Ce fut la campagne présidentielle de tous les superlatifs, avec un total de 16 Mds$ dépensés par les deux candidats, mais également la plus déséquilibrée, avec 7 Mds$ de budget pour les républicains et un total jamais égalé de 9 Mds$ pour les démocrates. Le déséquilibre le plus spectaculaire se situe au niveau des dons des entreprises du S&P 500, avec un écart de 1 à 3 en faveur de Kamala Harris.
La candidate démocrate a également battu tous les records d’invitations par des « networks » pro-démocrates – en mode « tapis rouge », avec questions préparées à l’avance – et de présence à l’écran via les reportages sur ses meetings.
Mais paradoxalement, elle a passé le moins de temps sur scène devant ses supporters : souvent pas plus de 15 minutes de discours et un maximum de temps de parole accordé à ses supporters (le plus souvent issus du « tout Hollywood »), tandis que Donald Trump a tenu le micro parfois plus de 2 heures… mais ses prises de paroles ont été très peu relayées par des médias à 80% pro-démocrates.
Donald Trump a également battu – à son corps défendant – le record de reportages et de commentaires les plus négatifs de la part des médias de l’histoire des campagnes électorales, tous bords politiques confondus.
Cela n’a pas atteint le niveau de « propagande noire » qui lui a été infligée en Europe (pas de règle en matière de déontologie, d’équité ni de temps parole accordé aux deux candidats), mais les électeurs américains ont tout de même assisté au duel des arguments les plus outranciers jamais propagés par des médias s’assumant comme soutiens de l’un ou l’autre candidat… avec au bout du compte 80% de contenus favorables à Kamala et ce même quota de contenus négatifs infligés à Trump.

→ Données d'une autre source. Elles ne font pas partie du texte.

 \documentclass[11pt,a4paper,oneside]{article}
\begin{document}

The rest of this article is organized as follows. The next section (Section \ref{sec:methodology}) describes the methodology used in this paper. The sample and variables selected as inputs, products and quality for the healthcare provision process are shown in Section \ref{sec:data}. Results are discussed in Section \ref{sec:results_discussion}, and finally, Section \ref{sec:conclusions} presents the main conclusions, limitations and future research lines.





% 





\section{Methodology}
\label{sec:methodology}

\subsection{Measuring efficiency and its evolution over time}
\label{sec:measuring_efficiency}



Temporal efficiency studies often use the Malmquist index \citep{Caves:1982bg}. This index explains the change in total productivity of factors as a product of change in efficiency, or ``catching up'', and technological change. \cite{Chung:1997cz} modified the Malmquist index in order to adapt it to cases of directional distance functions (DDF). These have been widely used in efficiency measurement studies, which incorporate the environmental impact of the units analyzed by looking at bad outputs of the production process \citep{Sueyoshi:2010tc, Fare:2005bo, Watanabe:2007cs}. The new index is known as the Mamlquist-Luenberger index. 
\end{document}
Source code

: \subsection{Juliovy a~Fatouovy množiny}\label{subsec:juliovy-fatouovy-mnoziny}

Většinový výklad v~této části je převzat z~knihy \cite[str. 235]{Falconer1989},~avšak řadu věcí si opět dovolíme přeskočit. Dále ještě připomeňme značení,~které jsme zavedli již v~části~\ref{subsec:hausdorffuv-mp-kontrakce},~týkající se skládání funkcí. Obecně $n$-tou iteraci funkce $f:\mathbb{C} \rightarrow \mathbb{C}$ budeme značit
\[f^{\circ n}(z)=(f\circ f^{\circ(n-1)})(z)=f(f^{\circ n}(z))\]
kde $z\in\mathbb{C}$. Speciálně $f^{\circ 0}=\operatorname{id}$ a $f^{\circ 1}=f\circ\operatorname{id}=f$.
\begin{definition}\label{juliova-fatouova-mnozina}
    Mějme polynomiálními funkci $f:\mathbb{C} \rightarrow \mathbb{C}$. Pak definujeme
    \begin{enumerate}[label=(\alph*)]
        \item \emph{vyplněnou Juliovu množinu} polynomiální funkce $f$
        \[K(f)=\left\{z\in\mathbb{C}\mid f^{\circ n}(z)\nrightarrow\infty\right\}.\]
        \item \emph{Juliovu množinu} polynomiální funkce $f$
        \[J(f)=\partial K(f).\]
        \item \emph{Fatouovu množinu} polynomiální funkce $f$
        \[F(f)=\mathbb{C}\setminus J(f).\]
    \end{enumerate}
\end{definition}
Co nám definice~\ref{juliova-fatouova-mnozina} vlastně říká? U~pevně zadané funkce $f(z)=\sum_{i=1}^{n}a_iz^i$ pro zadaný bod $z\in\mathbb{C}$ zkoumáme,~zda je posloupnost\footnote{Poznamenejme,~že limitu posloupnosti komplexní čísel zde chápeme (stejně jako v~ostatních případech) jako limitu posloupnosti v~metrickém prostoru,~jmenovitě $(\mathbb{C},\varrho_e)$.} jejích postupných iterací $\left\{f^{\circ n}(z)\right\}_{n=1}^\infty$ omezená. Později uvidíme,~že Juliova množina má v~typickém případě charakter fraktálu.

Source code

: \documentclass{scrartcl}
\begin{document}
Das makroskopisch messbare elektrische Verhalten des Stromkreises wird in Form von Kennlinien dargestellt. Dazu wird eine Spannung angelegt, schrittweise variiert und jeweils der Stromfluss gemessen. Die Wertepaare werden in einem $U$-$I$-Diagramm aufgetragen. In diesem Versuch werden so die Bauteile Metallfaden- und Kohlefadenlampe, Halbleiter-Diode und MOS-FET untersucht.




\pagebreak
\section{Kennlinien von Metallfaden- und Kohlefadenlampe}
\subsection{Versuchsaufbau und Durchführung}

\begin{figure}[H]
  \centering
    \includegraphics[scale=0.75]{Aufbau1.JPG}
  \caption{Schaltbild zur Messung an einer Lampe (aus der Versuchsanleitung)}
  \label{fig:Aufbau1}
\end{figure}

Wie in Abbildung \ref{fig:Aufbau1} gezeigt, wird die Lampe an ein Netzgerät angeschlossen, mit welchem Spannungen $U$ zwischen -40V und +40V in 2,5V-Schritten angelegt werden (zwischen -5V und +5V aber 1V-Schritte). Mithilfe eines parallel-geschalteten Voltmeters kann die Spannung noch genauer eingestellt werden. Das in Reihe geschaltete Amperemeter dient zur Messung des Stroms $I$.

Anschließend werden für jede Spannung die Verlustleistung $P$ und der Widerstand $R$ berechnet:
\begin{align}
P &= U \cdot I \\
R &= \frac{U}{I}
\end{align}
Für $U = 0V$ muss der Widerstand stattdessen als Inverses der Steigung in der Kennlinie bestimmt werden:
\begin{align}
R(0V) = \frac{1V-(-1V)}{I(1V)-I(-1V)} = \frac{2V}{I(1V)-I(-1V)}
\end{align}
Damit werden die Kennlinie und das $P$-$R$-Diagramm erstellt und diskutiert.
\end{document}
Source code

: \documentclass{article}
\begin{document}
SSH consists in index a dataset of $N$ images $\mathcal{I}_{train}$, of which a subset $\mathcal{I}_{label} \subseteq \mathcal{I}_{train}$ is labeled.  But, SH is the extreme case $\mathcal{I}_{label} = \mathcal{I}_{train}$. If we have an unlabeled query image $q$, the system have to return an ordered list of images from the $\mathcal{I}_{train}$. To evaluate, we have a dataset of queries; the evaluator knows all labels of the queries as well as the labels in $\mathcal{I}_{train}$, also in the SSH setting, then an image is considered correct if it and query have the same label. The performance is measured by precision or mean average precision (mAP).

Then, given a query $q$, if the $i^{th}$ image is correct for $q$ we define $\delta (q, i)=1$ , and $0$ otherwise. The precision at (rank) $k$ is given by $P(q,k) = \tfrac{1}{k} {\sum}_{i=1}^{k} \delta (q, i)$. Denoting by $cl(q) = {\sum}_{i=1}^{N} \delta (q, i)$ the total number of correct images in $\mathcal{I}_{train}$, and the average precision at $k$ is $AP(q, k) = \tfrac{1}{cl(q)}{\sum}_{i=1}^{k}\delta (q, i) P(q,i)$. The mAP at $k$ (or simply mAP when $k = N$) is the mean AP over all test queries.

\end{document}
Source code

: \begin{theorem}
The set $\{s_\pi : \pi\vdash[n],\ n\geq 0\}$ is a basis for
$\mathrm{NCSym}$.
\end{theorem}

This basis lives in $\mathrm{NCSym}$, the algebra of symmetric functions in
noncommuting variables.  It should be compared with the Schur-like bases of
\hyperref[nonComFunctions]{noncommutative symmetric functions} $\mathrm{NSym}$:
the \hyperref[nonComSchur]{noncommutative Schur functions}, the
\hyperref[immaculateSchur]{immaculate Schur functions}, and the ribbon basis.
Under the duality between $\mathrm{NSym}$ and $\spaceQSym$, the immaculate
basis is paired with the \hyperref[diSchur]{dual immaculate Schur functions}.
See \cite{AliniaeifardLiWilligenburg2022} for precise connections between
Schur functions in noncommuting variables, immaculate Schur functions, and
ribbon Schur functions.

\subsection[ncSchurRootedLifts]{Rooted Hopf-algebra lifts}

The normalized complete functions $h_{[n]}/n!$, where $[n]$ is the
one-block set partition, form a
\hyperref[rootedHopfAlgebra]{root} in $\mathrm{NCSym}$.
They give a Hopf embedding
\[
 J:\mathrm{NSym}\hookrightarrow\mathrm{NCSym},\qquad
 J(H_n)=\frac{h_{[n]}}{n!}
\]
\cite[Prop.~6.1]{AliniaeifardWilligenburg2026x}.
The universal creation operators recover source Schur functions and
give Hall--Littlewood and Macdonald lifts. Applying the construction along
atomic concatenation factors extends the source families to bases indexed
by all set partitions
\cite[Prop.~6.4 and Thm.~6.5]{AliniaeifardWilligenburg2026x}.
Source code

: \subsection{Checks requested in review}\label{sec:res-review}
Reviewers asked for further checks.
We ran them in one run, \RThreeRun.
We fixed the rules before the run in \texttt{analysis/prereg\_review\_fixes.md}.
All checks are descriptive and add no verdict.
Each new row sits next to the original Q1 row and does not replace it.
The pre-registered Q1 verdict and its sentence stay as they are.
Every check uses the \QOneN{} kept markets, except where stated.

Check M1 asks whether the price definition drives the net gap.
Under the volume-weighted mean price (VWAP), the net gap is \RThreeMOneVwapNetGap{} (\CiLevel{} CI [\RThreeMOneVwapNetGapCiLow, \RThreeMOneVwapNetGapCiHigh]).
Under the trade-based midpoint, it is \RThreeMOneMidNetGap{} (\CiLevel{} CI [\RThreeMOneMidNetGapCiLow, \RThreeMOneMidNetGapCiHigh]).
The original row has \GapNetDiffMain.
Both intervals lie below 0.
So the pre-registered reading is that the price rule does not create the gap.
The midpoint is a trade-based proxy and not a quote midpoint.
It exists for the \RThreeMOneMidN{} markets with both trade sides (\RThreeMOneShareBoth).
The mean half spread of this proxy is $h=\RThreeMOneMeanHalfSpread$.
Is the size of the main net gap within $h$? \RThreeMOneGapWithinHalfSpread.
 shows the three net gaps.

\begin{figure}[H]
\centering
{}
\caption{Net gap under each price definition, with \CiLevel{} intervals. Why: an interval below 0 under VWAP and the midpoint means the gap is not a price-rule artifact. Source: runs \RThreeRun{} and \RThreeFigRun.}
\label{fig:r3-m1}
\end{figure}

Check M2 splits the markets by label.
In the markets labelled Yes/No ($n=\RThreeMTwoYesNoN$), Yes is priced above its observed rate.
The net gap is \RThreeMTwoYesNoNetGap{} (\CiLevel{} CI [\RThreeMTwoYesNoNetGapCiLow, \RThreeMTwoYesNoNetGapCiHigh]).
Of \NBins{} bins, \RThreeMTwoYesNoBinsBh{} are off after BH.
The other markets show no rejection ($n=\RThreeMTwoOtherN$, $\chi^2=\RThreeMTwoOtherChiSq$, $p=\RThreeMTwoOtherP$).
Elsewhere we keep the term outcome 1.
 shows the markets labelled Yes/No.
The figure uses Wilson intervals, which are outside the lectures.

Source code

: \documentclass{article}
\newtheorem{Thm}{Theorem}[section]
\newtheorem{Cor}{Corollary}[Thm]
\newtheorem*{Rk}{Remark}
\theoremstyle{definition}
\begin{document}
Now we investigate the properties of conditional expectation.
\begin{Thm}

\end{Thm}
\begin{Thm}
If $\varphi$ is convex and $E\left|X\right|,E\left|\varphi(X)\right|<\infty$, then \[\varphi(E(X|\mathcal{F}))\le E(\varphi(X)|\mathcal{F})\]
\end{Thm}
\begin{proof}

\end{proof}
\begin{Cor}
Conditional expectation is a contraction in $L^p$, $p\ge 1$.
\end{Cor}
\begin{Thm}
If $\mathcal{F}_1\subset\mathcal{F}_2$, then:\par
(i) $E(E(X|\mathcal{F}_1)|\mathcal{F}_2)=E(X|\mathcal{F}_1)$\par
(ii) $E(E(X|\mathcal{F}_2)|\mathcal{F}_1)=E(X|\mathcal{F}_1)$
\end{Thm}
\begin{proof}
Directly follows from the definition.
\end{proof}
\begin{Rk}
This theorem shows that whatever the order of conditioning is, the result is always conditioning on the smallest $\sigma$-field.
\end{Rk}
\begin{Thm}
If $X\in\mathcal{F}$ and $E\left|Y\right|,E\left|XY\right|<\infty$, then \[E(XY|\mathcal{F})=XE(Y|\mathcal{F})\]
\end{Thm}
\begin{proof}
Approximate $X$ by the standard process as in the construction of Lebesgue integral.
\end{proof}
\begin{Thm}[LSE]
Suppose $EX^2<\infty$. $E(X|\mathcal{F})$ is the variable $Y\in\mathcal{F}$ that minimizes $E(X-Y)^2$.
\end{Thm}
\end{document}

Au cours des 15 derniers jours de campagne, ce dernier a été comparé jusqu’à l’obsession à Hitler, à Staline, à Goebbels (pour les « fake news »), tandis que Kamala Harris était qualifiée d’incapable, de « foldingue », de coupable d’appels aux meurtre (qui ont été entendus, avec deux attentats à l’arme à feu, dont l’un déjoué à Mar-a-Lago).
Mais un peu à l’image de ce qui se produit avec le référendum pour ou contre la Constitution européenne, avec des médias unanimement favorables à un seul camp, cela s’est avéré contre-productif.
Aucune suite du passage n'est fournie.